11. Curious about the strategy of focusing on promotions and services in ads instead of products. We do both – we have a high bar for product innovations. We do not do LTOs like most QSRs – we only want to add products that are so attractive that they generate a sufficiently high mix to stay on the makeline and earn their keep in our operation.

12. How do you test your TV ad concepts beforehand to know what works best in the market? Occasionally, we do tests to assess the relevance, uniqueness, and persuasiveness of a concept, but generally, we trust our marketing instinct when it comes to which ideas are brave enough to get through. We conduct a copy test for our TV commercials.
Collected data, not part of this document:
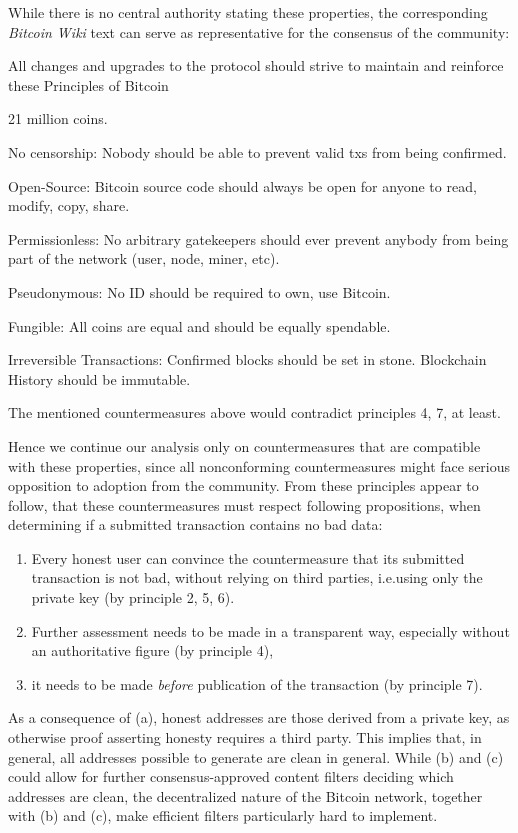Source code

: \documentclass[a4paper,11pt,titlepage]{scrbook}
\begin{document}
While there is no central authority stating these properties, the corresponding \emph{Bitcoin Wiki} text can serve as representative for the consensus of the community:
\begin{displayquote}
    \noindent
    All changes and upgrades to the protocol should strive to maintain and reinforce these Principles of Bitcoin

    \begin{enumerate}[label={[}\arabic*.{]}]
        \item 21 million coins.
        \item No censorship: Nobody should be able to prevent valid txs from being confirmed.
        \item Open-Source: Bitcoin source code should always be open for anyone to read, modify, copy, share.
        \item Permissionless: No arbitrary gatekeepers should ever prevent anybody from being part of the network (user, node, miner, etc).
        \item Pseudonymous: No ID should be required to own, use Bitcoin.
        \item Fungible: All coins are equal and should be equally spendable.
        \item Irreversible Transactions: Confirmed blocks should be set in stone. Blockchain History should be immutable. \cite{bitcoinwiki_principles_2017}
    \end{enumerate}
\end{displayquote}
The mentioned countermeasures above would contradict principles 4, 7, at least.

Hence we continue our analysis only on countermeasures that are compatible with these properties,
since all nonconforming countermeasures might face serious opposition to adoption from the community.
From these principles appear to follow, that these countermeasures must respect following propositions, when determining if a submitted transaction contains no bad data:
\begin{enumerate}
    \item Every honest user can convince the countermeasure that its submitted transaction is not bad, without relying on third parties, i.e.\@ using only the private key (by principle 2, 5, 6).
    \item Further assessment needs to be made in a transparent way, especially without an authoritative figure (by principle 4),
    \item it needs to be made \emph{before} publication of the transaction (by principle 7).
\end{enumerate}
As a consequence of (a), honest addresses are those derived from a private key, as otherwise proof asserting honesty requires a third party.
This implies that, in general, all addresses possible to generate are clean in general.
While (b) and (c) could allow for further consensus-approved content filters deciding which addresses are clean, the decentralized nature of the Bitcoin network, together with (b) and (c), make efficient filters particularly hard to implement.
\end{document}
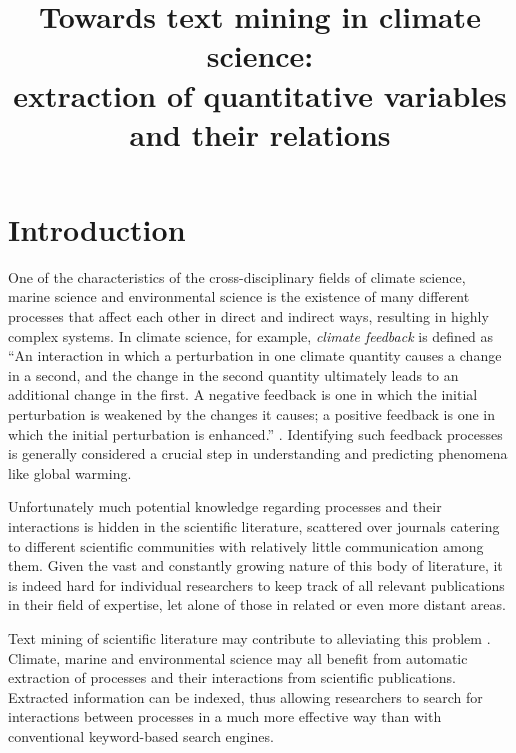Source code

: \documentclass[10pt, a4paper]{article}
\title{Towards text mining in climate science:\\
extraction of quantitative variables and their relations}
\begin{document}
\maketitleabstract

\section{Introduction}

One of the characteristics of the cross-disciplinary fields of climate science, marine science and environmental science is the existence of many different processes that affect each other in direct and indirect ways, resulting in highly complex systems.
In climate science, for example, \emph{climate feedback} is defined as ``An interaction in which a perturbation in one climate quantity causes a change in a second, and the change in the
second quantity ultimately leads to an additional change in the first. 
A negative feedback is one in which the initial perturbation is weakened
by the changes it causes; a positive feedback is one in which the initial
perturbation is enhanced.'' \cite{stocker2013climate}.
Identifying such feedback processes is generally considered a crucial step in understanding and predicting phenomena like global warming.

Unfortunately much potential knowledge regarding processes and their interactions is hidden in the scientific literature, scattered over journals catering to different scientific communities with relatively little communication among them.
Given the vast and constantly growing nature of this body of literature, it is indeed hard for individual researchers to keep track of all relevant publications in their field of expertise, let alone of those in related or even more distant areas.   

Text mining of scientific literature may contribute to alleviating this problem \cite{Etzioni2011Search}.
Climate, marine and environmental science may all benefit from automatic extraction of processes and their interactions from scientific publications.
Extracted information can be indexed, thus allowing researchers to search for interactions between processes in a much more effective way than with conventional keyword-based search engines.
\end{document}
13. How big is your social media team? We have two internal people leading our main organic social content, but we have many people in various departments (customer care, advertising, marketing, PR) as extensions of the team (including WIP).

14. What determines most of your campaign decisions? Brand awareness or hard sell? Increasing orders is our primary KPI. We have additional secondary KPIs such as awareness, quality, taste, and value, which we also track.

15. Which digital campaign platforms do you find most effective? We only run media on platforms that yield an incremental return on advertising spend – you can see where we invest, as that’s where most consumers spend their time and are coincidentally supported by advertising. And we always strive to be organic and platform-centric.

16. What previous ad surprised you with its impact? Usually, you have a good sense of what will really take off, whether it’s the pizza crust or takeout tips. Carryout Insurance was very successful, and we were able to run that for a second campaign that also performed very well for us. So, it was good to confirm that sometimes we get tired of ideas before consumers do.

17. How old is the person running your social network? 27

18. What are your three key marketing segments? Carryout, Delivery, Domino’s Carside Delivery.

19. If someone in marketing could only do one thing well, what should it be? Build a great product – product quality comes first, everything else stems from that.

20. Is there pressure to start marketing to younger generations? How do you toe the line on this? Young and old love pizza and we focus our marketing on adults who love pizza. We know that adults with children make up a large part of our customer base and that kids naturally seem to love pizza, but our goal is always to appeal to adults who are pizza fanatics.

21. What is the reason for saving $3 when picking up your order instead of delivery? Customers who are on the go for pick-up feel like they are doing real work by driving, navigating traffic, or searching for parking, and returning home with the price. They appreciate being recognized for their efforts – it is also an incentive for more frequent and digital orders, leading to a higher ticket price.

22. Discount code?! 😉 Although we cannot provide a discount code at the moment, we are happy to share 10 $50 Domino’s e-gift cards for Amber to give to her followers.